- **RECORDS SHOWN**
· · ·
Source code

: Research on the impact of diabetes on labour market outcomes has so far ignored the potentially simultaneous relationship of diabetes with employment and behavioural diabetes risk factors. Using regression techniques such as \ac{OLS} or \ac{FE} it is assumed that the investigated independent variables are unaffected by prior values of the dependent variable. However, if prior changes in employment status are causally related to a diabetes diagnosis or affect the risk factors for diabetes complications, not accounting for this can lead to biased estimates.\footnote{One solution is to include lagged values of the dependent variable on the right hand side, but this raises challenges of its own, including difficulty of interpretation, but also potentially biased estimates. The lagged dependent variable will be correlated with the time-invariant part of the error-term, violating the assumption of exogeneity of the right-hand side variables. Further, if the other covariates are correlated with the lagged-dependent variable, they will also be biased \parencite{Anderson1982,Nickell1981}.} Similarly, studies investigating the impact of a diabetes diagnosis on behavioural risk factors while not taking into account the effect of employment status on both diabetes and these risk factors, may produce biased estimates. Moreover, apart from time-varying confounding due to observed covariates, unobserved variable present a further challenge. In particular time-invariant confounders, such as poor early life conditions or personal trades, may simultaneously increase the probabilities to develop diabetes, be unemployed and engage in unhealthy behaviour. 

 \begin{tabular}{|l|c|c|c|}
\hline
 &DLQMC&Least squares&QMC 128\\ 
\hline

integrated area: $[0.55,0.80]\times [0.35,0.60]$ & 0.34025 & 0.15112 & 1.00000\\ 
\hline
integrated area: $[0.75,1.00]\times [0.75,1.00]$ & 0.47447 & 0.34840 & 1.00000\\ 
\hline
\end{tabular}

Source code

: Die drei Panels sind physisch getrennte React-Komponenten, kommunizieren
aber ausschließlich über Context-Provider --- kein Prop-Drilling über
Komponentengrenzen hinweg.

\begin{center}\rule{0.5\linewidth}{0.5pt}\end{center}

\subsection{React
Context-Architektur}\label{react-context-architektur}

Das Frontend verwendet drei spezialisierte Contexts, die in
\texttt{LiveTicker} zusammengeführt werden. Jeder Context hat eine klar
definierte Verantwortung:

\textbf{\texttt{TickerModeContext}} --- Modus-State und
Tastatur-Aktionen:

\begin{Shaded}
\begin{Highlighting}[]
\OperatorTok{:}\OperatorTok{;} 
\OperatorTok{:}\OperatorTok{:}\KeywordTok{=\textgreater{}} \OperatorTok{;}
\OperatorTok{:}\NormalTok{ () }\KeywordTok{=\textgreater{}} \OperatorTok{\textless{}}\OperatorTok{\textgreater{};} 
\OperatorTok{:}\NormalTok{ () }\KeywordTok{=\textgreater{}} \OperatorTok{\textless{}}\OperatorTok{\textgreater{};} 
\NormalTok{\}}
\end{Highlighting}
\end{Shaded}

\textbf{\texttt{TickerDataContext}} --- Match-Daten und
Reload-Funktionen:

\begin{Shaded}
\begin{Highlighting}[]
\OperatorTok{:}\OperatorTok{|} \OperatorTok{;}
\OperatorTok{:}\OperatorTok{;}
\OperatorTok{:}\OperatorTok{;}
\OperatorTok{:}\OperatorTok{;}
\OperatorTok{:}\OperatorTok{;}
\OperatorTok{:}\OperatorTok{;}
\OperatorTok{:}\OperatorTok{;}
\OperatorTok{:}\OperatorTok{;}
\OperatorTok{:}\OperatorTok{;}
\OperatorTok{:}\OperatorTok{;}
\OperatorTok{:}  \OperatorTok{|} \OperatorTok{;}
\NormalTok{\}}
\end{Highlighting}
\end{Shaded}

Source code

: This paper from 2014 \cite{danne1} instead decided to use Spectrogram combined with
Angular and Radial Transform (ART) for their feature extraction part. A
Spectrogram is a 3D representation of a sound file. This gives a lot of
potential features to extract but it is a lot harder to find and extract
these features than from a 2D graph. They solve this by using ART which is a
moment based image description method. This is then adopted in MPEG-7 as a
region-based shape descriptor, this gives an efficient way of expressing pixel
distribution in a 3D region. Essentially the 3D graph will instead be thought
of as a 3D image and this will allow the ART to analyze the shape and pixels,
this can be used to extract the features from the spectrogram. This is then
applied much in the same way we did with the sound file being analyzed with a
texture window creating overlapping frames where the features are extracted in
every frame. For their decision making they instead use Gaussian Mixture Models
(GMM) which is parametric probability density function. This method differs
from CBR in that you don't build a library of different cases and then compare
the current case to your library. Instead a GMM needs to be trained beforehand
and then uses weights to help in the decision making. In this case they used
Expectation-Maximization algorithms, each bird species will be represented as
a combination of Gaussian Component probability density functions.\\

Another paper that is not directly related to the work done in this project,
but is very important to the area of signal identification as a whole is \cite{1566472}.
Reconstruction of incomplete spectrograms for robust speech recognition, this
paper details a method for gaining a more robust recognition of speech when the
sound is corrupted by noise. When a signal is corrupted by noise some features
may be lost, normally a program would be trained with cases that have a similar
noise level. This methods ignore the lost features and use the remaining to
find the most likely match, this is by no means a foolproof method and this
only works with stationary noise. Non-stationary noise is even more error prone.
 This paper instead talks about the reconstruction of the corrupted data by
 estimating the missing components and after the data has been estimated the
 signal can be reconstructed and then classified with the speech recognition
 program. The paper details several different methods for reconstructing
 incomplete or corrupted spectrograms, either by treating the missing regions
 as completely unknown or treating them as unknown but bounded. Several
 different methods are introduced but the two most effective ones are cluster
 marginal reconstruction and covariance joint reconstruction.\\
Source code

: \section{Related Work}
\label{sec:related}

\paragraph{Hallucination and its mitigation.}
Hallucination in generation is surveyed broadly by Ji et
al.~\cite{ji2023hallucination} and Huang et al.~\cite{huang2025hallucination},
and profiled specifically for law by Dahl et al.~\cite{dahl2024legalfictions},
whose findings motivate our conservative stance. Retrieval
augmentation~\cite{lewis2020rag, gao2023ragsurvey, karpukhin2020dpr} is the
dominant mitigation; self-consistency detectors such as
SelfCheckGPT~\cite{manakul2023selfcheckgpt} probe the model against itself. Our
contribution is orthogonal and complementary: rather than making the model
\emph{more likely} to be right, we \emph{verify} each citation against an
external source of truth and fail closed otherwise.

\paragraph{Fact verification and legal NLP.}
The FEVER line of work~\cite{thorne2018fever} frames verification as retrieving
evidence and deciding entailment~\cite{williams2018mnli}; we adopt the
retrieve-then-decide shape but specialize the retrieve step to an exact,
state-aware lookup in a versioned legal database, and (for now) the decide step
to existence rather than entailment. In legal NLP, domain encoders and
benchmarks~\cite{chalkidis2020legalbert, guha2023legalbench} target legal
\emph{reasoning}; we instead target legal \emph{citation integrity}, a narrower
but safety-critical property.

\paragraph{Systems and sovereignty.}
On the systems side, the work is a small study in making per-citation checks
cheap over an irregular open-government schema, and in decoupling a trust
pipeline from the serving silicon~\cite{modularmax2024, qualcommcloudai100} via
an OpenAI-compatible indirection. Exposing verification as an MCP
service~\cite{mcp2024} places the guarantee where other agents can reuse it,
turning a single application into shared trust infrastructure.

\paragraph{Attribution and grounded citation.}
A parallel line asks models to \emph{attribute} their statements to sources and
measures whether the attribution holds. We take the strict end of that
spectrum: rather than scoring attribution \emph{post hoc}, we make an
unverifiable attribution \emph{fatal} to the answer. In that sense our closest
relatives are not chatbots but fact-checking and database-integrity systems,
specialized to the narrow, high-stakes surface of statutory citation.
· · ·
- **TASK OBJECTIVE**
From the line containing "turning a single" down to the last line of the listing above, give every line again exactly, and add nothing.

- **TASK ANSWER**
turning a single application into shared trust infrastructure.

\paragraph{Attribution and grounded citation.}
A parallel line asks models to \emph{attribute} their statements to sources and
measures whether the attribution holds. We take the strict end of that
spectrum: rather than scoring attribution \emph{post hoc}, we make an
unverifiable attribution \emph{fatal} to the answer. In that sense our closest
relatives are not chatbots but fact-checking and database-integrity systems,
specialized to the narrow, high-stakes surface of statutory citation.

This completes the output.